Auf der Landkarte der Champagner-Liebhaber war Finnland lange ein absolut weisser Fleck. Ein No-go-Area gewissermaßen, schon angesichts der in Finnland (wie in den meisten skandinavischen Ländern) extrem hohen Preise für alkoholische Getränke im allgemeinen und denen des Luxusgetränks Champagner im besonderen. Champagner kann dort schnell ein kleines Vermögen kosten.
Veuve Clicquot: Experiment bei den Åland-Inseln
Trotzdem hat sich Veuve Clicquot ausgerechnet eine der Åland-Inseln in Finnland für sein ganz spezielles, höchst innovatives Experiment mit dem Namen «Cellar in The Sea» ausgesucht. Schauplatz der spektakulären Aktion, bei der am 18. Juni diesen Jahres 300 Champagnerflaschen der regulären Grösse Imperial sowie 50 Magnum-Flaschen des französischen Champagnerhauses im Meer versenkt wurden, ist die kleine Insel Silverskär in den finnischen Schären von Åland.
Die ältesten Champagner der Welt
Die Ortswahl mutet zunächst ungewöhnlich an, hat aber einen guten Grund.
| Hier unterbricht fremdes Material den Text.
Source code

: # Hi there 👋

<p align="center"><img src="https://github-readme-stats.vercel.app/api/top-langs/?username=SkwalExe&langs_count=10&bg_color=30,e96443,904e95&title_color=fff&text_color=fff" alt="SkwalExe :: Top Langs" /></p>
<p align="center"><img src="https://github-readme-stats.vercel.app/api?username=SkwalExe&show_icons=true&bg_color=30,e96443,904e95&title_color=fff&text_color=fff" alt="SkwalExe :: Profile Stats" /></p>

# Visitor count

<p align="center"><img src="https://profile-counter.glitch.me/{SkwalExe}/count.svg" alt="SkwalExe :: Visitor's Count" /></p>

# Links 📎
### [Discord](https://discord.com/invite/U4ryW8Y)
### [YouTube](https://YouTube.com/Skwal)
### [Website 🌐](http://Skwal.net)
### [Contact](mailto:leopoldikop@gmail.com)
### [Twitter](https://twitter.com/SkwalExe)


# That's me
Vor vier Jahren nämlich konnten in unmittelbarer Nähe aus einem versunkenen Schiff eine Ladung Champagner wohlbehalten vom Meeresgrund geborgen werden, der zu den ältesten, noch immer trinkbaren Champagnern der Welt zählt. 46 der Flaschen stammen von Veuve Clicquot. Der flüssige Sensationsfund hat für Furore gesorgt und die finnischen Åland-Inseln unter Champagner-Kennern zu einem Begriff gemacht.
Spektakulärer Schatzfund in den Schären
Taucher entdeckten im Sommer 2010 in einem Schiffswrack vor dem Schäreneiland Föglö einen Schatz der ganz besonderen Art. Statt Golddukaten, Silberbarren oder kostbares Geschmeide, fand die glückliche Tauchcrew aus Schweden eine nicht weniger wertvolle Schiffsladung mit 145 Flaschen französischen Champagner. 95 davon stammen aus dem Champagnerhaus Juglar, das bereits im Jahr 1829 geschlossen wurde.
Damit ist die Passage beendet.